Sans effets, dans un style proche du documentaire, Roger Corman suit Cramer, pas à pas, dans cette petite ville du Sud, et très vite, le vernis se fissure. Le véritable but de Cramer apparaît comme une ombre noire se déployant au-dessus de la ville. C’est un raciste qui combat les droits civiques, et, dans ce but destructeur, toutes les bassesses sont permises. Manipulateur, il monte les blancs contre les noirs, trouve les points faibles et appuie dessus, rien de plus simple auprès d’une population en partie réceptive. Et c’est la réactivation de la haine, simplement par le discours et la monté en épingle d’un faux fait-divers… Scène glaçante : la traversée de la ville par le Ku Klux Klan. Plus de cinquante ans après sa réalisation, on se dit que rien n’a vraiment changé, que la tension est toujours là, bien présente. La situation actuelle dans certains états a même empiré depuis The Intruder.
The Intruder est l’œuvre d’un auteur – réalisateur – producteur authentiquement de gauche : Roger Corman. En 1961, il tourne à chaud ce film sur l’intégration raciale dans le Sud des Etats-Unis. Le sujet lui tient particulièrement à cœur, Corman investit dans le film tous les bénéfices accumulés de ses deux précédentes adaptations d’Edgar Allan Poe : La Chute de la maison Usher (House of Usher, 1960) et La Chambre des tortures (The Pit and the Pendulum, 1961). Il fallait une incroyable dose de courage pour entreprendre le tournage d’un film aussi fort politiquement en décors naturels dans des villes aussi opposées aux droits civiques. Très vite, les habitants se rendent compte de la vraie nature de The Intruder, et l’équipe, sous la menace d’action de représailles, est obligée de changer de ville à plusieurs reprises. Problèmes le suivent dans les différentes villes où Corman pose sa caméra. Cette itinérance n’ira pas sans poser de gros problèmes de raccord à Corman. Cinéaste habile, rompu au petit budget, Corman s’en sort admirablement bien. Il délaisse son style sophistiqué des Poe avec ses mouvements d’appareils pour des prises de vue plus simples, plus directes, qui donnent à The Intruder un aspect documentaire, qui démultiplient son impact sur le spectateur.
On réduit souvent William Shatner au Commandant Kirk de la série Star Trek, c’est oublié qu’il s’agit d’un excellent acteur. Sa création d’un personnage aussi détestable que Cramer en est la plus éclatante confirmation. Dommage que Shatner se soit enfermé dans la routine des voyages de l’Entreprise, et que d’autres réalisateurs n’aient pas vu son potentiel.

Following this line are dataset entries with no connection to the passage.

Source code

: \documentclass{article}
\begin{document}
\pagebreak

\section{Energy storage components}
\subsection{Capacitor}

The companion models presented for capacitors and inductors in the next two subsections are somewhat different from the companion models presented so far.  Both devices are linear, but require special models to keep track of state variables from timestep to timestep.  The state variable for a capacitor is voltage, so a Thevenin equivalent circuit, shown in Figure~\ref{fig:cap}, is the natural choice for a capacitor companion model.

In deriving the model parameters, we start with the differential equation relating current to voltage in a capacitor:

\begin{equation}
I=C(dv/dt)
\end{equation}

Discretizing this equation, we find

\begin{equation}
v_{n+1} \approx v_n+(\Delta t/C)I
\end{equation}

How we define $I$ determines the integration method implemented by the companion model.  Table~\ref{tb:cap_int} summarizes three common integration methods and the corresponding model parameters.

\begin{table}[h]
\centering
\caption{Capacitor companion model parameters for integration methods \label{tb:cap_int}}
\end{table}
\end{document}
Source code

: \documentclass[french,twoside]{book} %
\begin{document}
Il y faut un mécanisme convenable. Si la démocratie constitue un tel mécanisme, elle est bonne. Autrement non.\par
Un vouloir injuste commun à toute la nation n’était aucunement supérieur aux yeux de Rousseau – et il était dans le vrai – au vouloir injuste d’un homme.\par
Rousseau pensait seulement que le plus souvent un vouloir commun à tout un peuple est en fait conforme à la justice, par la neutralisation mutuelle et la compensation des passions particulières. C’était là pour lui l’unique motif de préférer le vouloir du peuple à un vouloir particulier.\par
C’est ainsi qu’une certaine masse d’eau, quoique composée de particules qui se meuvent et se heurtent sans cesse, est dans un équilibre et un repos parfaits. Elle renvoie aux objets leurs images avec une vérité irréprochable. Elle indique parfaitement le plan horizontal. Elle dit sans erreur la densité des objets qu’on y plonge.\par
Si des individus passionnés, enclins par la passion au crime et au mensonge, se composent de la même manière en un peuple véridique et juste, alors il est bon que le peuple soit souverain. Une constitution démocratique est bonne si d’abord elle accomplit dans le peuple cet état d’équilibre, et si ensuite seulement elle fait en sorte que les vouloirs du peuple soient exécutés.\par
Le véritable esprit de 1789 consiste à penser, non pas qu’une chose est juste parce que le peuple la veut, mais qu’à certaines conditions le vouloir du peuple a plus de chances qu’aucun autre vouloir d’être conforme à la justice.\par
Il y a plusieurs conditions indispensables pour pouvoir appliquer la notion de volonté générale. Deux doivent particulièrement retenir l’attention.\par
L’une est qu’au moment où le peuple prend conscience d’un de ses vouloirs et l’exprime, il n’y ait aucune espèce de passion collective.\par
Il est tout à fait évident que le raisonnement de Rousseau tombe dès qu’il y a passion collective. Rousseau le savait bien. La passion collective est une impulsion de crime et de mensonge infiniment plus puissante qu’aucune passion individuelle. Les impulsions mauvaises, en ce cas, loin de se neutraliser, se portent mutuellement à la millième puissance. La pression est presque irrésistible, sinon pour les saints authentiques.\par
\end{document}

La fin de The Intruder est d’une grande lucidité: faussement optimiste, Cramer défait par la mise à jour de ses mensonges reste seul contre la balançoire d’une aire de jeu pour enfants. La population s’est détournée de lui, mais comme dans tout mouvement de balancier, il y a un retour. Rien n’est terminé, et la moindre étincelle peut ranimer le feu raciste. Ce grand film était resté scandaleusement inédit dans les salles françaises, cette sortie sous la bannière de Carlotta films permet de réparer cette injustice. The Intruder fut un échec commercial aux Etats-Unis, beaucoup de salles refusèrent de le projeter, mais c’est artistiquement (et politiquement) une œuvre importante, un film digne et courageux qui honore l’impressionnante filmographie de Roger Corman.
Fernand Garcia
The Intruder un film de Roger Corman avec William Shatner, Frank Maxwell, Beverly Lunsford, Robert Emhardt, Leo Gordon, Charles Barnes, Charles Beaumont, Katherine Smith, Jeanne Cooper… Scénario : Charles Beaumont. Directeur de la photographie : Taylor Byars. Monteur : Ronald Sinclair. Musique : Herman Stein. Producteurs : Gene & Roger Corman. Production : Atlas Productions, Inc. Distribution : Carlotta Films (sortie France le 16 août 2018). Etats-Unis. 1961. 84 minutes. Noir et blanc. Format image : 1,85 :1. DCP. Tous Publics.